LUMINA: LLM-Guided GPU Architecture Exploration via Bottleneck Analysis

TL;DR

LUMINA is an LLM-guided framework that significantly improves GPU architecture exploration efficiency and quality by automating design space analysis and optimization, reducing exploration steps and outperforming traditional methods.

Contribution

The paper introduces LUMINA, a novel LLM-driven GPU design exploration framework that automates bottleneck analysis and enhances search efficiency in large design spaces.

Findings

LUMINA finds 6 better GPU designs in 20 steps within a 4.7 million sample space.

LUMINA achieves 17.5x higher exploration efficiency than traditional methods.
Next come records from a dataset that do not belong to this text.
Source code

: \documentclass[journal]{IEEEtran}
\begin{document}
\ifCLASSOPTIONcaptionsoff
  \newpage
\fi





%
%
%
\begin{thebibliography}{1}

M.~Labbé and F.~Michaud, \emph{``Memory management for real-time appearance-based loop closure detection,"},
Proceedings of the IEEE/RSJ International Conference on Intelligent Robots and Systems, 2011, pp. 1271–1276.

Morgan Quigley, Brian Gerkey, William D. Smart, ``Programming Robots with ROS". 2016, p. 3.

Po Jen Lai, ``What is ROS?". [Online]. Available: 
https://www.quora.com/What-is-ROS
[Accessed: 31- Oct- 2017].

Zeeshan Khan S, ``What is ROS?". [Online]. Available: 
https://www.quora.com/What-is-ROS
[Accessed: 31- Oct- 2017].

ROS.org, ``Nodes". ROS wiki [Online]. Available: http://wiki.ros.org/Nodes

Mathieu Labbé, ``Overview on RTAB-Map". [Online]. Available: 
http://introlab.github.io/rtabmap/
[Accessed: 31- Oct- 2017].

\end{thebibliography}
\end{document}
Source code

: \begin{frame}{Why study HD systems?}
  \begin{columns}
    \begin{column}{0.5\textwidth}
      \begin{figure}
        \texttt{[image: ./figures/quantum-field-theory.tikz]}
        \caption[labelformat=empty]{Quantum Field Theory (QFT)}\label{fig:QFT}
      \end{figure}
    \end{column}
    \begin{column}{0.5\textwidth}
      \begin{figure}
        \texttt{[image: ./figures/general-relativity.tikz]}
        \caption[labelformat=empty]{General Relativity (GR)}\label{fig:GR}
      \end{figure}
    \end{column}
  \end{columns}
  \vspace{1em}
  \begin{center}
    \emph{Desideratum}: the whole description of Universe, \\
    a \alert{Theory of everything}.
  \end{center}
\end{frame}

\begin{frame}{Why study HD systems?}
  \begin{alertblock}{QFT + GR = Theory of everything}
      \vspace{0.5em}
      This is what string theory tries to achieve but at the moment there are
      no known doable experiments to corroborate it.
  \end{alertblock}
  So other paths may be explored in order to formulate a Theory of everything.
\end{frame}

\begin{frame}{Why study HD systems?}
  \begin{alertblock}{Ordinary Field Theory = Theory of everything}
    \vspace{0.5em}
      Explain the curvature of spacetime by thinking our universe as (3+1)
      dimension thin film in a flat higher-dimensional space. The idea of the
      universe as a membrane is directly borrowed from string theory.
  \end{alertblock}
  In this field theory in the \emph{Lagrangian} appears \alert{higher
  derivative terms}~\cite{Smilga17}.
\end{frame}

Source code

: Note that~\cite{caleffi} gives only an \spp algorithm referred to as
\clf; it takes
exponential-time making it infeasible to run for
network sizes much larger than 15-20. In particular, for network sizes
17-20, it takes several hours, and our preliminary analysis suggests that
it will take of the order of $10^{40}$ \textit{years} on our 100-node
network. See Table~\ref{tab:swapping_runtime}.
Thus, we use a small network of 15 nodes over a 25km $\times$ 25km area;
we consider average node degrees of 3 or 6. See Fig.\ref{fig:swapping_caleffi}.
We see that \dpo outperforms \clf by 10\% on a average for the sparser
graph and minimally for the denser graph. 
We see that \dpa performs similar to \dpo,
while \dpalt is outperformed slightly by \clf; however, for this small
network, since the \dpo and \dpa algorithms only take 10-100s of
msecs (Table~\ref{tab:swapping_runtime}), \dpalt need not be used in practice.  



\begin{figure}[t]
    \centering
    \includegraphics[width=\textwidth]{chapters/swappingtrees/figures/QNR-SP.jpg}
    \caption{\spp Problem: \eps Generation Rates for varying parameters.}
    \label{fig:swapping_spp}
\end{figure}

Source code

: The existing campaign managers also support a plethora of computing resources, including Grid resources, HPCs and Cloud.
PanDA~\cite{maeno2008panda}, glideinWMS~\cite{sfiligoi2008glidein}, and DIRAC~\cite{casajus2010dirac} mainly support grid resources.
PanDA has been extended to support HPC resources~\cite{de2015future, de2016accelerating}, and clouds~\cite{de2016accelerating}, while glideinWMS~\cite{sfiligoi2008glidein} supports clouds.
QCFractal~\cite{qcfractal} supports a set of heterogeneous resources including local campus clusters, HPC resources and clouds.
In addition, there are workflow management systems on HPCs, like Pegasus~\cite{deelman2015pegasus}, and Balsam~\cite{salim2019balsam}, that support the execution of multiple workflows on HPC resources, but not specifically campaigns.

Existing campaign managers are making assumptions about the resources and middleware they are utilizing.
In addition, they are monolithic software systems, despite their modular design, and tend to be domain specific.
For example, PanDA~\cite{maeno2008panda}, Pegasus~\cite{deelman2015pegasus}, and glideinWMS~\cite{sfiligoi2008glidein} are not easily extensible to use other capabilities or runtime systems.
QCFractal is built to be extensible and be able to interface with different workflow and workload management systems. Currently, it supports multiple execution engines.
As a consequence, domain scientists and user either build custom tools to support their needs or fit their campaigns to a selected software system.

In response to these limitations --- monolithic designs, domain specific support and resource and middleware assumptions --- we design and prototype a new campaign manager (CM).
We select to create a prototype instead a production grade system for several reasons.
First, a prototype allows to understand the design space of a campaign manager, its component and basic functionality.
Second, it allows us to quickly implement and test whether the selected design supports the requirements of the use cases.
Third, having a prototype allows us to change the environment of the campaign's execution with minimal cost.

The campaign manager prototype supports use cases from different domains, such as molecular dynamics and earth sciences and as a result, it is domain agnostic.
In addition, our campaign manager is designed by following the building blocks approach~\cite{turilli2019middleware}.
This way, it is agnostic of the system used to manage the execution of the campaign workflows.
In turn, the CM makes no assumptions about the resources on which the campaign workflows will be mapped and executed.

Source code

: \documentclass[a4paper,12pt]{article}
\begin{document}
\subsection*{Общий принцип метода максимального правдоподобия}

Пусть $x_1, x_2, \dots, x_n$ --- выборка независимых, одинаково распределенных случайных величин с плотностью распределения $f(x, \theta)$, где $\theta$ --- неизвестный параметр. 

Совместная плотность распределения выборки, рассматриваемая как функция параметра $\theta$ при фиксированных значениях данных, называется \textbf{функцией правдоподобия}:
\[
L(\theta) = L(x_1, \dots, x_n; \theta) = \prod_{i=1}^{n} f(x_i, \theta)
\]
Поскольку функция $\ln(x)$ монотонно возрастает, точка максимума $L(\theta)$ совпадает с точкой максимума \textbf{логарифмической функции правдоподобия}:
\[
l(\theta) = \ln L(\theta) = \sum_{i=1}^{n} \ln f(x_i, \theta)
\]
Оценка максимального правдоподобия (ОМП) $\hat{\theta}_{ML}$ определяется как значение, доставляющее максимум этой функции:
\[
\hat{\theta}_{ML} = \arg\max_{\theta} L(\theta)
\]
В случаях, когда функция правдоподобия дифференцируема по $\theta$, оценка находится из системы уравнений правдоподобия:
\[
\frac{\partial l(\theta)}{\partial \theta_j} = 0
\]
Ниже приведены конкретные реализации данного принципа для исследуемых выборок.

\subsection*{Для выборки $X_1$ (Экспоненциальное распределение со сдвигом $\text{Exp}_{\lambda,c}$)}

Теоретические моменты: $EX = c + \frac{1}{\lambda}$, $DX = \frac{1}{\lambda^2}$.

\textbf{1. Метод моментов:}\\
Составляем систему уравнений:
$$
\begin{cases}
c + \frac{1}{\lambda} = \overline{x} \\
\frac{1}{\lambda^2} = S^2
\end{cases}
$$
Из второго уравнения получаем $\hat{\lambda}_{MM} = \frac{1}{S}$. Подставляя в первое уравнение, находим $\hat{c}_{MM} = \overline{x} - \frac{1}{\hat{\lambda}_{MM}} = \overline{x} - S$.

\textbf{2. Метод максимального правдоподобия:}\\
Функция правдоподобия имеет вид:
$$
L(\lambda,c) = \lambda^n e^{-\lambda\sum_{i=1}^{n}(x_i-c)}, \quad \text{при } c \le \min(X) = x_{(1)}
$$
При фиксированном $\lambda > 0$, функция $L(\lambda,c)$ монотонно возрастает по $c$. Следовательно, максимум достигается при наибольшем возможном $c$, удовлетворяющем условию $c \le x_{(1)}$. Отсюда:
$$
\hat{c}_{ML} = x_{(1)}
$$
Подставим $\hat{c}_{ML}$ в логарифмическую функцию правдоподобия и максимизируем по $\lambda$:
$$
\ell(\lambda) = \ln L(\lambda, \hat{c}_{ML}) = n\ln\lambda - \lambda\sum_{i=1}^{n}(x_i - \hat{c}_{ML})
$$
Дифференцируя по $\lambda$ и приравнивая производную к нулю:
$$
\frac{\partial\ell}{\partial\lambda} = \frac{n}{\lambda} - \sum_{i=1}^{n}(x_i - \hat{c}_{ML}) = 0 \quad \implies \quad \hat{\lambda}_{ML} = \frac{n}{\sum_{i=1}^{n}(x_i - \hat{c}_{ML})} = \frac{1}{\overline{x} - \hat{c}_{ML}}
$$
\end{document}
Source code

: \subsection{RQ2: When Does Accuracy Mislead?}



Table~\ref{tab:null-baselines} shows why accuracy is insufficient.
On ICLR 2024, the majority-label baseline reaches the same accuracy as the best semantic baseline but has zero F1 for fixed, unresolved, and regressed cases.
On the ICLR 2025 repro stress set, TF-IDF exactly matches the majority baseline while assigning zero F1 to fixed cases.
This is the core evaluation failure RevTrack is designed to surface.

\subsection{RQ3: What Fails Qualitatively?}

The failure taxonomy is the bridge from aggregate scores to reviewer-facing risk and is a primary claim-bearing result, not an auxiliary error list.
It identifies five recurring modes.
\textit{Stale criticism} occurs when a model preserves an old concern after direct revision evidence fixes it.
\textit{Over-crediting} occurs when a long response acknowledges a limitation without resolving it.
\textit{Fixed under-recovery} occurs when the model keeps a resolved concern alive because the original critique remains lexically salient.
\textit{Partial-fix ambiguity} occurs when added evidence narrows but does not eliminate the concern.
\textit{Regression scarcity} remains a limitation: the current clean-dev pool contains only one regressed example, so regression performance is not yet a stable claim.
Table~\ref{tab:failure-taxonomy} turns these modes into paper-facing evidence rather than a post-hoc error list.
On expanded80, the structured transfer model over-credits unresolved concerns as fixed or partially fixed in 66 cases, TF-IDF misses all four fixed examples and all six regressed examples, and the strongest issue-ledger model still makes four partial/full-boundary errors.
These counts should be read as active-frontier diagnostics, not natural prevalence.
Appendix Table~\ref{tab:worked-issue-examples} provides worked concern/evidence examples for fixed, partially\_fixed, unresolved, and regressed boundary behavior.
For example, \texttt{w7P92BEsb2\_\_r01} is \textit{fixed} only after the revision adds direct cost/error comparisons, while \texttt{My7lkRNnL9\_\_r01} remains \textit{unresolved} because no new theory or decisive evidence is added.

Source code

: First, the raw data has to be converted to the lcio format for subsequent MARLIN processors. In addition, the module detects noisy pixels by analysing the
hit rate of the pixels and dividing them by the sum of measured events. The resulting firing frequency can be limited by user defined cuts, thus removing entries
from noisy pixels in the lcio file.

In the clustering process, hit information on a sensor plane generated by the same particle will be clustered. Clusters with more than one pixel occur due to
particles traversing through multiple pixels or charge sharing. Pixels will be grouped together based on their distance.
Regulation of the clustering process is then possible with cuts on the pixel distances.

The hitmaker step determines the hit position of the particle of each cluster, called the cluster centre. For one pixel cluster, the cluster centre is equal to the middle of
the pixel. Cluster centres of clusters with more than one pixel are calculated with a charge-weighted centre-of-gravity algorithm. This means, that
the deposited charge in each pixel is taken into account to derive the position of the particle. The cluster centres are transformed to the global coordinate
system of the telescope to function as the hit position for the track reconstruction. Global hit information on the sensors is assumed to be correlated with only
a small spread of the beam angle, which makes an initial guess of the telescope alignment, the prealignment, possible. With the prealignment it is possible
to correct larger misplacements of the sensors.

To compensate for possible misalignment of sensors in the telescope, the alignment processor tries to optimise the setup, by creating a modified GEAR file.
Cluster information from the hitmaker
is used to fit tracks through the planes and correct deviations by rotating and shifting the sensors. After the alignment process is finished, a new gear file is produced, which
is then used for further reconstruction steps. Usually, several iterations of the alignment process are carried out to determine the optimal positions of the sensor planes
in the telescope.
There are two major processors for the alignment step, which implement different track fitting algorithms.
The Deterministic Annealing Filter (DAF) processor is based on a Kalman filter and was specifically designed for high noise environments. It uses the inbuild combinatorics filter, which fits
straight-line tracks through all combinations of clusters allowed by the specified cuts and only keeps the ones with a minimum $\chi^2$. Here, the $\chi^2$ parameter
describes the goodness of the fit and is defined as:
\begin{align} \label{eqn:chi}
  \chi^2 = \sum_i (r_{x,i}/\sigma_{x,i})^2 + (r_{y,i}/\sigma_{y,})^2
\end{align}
LUMINA produces 32.9% better Pareto hypervolume compared to ML baselines.

Abstract

GPU design space exploration (DSE) for modern AI workloads, such as Large-Language Model (LLM) inference, is challenging because of GPUs' vast, multi-modal design spaces, high simulation costs, and complex design optimization objectives (e.g. performance, power and area trade-offs). Existing automated DSE methods are often prohibitively expensive, either requiring an excessive number of exploration samples or depending on intricate, manually crafted analyses of interdependent critical paths guided by human heuristics. We present LUMINA, an LLM-driven GPU architecture exploration framework that leverage AI to enhance the DSE efficiency and efficacy for GPUs. LUMINA extracts architectural knowledge from simulator code and performs sensitivity studies to automatically compose DSE rules,which are auto-corrected during exploration. A core component of LUMINA is a DSE Benchmark that comprehensively evaluates and enhances LLMs' capabilities across three fundamental skills required for architecture optimization, which provides a principled and reproducible basis for model selection and ensuring consistent architectural reasoning. In the design space with 4.7 million possible samples, LUMINA identifies 6 designs of better performance and area than an A100 GPU efficiently, using only 20 steps via LLM-assisted bottleneck analysis. In comparison, LUMINA achieves 17.5x higher than design space exploration efficiency, and 32.9% better designs (i.e. Pareto Hypervolume) than Machine-Learning baselines, showcasing its ability to deliver high-quality design guidance with minimal search cost.